── INFORMATION PROVIDED ──

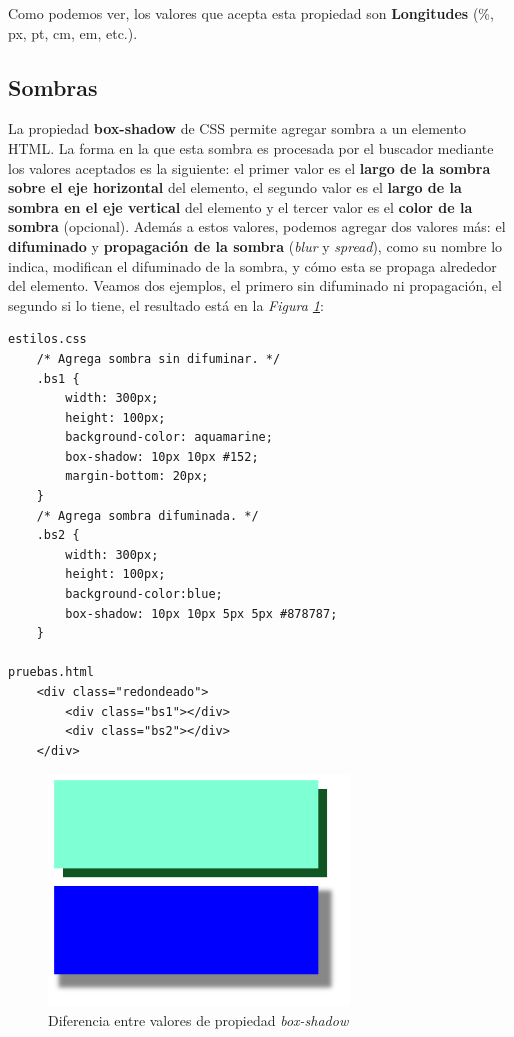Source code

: Como podemos ver, los valores que acepta esta propiedad son \textbf{Longitudes} (\%, px, pt, cm, em, etc.).


\subsection{Sombras}

La propiedad \textbf{box-shadow} de CSS permite agregar sombra a un elemento HTML. La forma en la que esta sombra es procesada por el buscador mediante los valores aceptados es la siguiente: el primer valor es el \textbf{largo de la sombra sobre el eje horizontal} del elemento, el segundo valor es el \textbf{largo de la sombra en el eje vertical} del elemento y el tercer valor es el \textbf{color de la sombra} (opcional). Además a estos valores, podemos agregar dos valores más: el \textbf{difuminado} y \textbf{propagación de la sombra} (\textit{blur} y \textit{spread}), como su nombre lo indica, modifican el difuminado de la sombra, y cómo esta se propaga alrededor del elemento. Veamos dos ejemplos, el primero sin difuminado ni propagación, el segundo si lo tiene, el resultado está en la \textit{Figura \ref{fig: 34}}:
\begin{lstlisting}
estilos.css
    /* Agrega sombra sin difuminar. */
    .bs1 {
        width: 300px;
        height: 100px;
        background-color: aquamarine;
        box-shadow: 10px 10px #152;
        margin-bottom: 20px;
    }
    /* Agrega sombra difuminada. */
    .bs2 {
        width: 300px;
        height: 100px;
        background-color:blue;
        box-shadow: 10px 10px 5px 5px #878787;
    }

pruebas.html
    <div class="redondeado">
        <div class="bs1"></div>
        <div class="bs2"></div>
    </div>
\end{lstlisting}
\begin{figure}[H]
    \centering
    \caption{Diferencia entre valores de propiedad \textit{box-shadow}}
    \label{fig: 34}
    \includegraphics[width=8cm]{ss/box-shadow1.png}
\end{figure}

───

## [WHAT YOU NEED TO DO]
Among the lines above, some may hold the string "background". State how many, giving the number alone.

## [WRITTEN RESPONSE]
2